Your objective function is of the form:
A = [-1 -1 -1; 2 0 -1;0 -2 1];
b = [-6;-2;0];
lb = [0 0 0];
You have linear inequality constraints of the form A*x <= b.
You wish to maximize an objective of the form dot(f,x), where f is the vector
f = [2 1 2];
Does a feasible point exist? We can actually find one by simply changing all of your constraints to equalities. Does a trivially feasible solution exist?
xfeas = (A\b)'
Happily, it even obeys your bound constraints, since x1,x2,x3 are all positive.

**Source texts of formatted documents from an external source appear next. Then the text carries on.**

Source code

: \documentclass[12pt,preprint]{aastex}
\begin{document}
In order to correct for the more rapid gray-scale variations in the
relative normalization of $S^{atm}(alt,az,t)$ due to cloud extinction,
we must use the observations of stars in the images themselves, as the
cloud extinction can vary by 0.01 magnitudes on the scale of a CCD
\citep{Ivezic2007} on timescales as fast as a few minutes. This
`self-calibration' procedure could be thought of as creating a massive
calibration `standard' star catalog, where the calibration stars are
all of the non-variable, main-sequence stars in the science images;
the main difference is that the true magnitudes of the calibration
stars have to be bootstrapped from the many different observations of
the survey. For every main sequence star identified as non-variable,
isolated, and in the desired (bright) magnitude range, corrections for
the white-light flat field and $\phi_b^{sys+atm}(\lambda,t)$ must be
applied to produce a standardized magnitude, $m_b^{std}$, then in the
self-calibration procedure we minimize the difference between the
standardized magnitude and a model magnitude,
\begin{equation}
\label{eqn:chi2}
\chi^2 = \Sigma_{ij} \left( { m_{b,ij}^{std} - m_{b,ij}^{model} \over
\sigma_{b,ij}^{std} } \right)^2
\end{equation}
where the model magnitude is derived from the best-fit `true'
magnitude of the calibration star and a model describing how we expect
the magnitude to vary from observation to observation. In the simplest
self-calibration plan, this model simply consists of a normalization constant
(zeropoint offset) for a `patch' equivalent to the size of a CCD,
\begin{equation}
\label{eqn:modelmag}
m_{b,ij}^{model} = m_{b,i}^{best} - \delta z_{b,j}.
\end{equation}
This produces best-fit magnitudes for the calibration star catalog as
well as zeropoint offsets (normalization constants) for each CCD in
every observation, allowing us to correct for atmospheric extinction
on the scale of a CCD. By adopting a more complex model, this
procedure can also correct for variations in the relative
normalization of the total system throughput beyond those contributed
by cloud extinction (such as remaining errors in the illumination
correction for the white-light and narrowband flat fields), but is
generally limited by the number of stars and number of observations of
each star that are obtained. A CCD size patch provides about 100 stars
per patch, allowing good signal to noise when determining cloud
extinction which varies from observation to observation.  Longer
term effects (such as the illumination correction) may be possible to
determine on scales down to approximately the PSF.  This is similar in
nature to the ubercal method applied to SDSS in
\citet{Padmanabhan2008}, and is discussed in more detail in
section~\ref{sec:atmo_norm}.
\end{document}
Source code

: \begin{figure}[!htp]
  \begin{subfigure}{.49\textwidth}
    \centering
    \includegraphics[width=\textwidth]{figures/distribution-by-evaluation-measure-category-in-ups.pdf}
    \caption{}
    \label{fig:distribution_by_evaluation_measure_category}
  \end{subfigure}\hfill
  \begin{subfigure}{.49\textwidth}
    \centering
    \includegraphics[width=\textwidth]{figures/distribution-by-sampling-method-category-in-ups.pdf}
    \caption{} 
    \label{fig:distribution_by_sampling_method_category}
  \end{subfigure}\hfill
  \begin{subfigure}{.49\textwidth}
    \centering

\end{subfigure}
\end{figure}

So xfeas is indeed a feasible solution to the problem.
format rat
f = [2 -1 2];
dot(f,xfeas)
The probem is, there exists a direction we can move which will increase the objective as large as we wish, yet still remains feasible always. That is the meaning of unbounded.
dx = [1 1 2];
syms t
dot(f,xfeas + dx*t)
Of course, when t == 0, we get the original point. And for any value of t>0, 5*t+27/4 is always greater then 27/4.
A*(xfeas + dx*t).' - b
So as t grows, the constraints are still maintained. And for all positive t, the bound constraints are also maintained.
xfeas + dx*t
Linprog is correct. Your problem is unbounded. Could I have spent some time writing out the dual to this problem, and explaining how that would have helped in this analysis? Probably. But that would have required I explain what the dual is and why it would help.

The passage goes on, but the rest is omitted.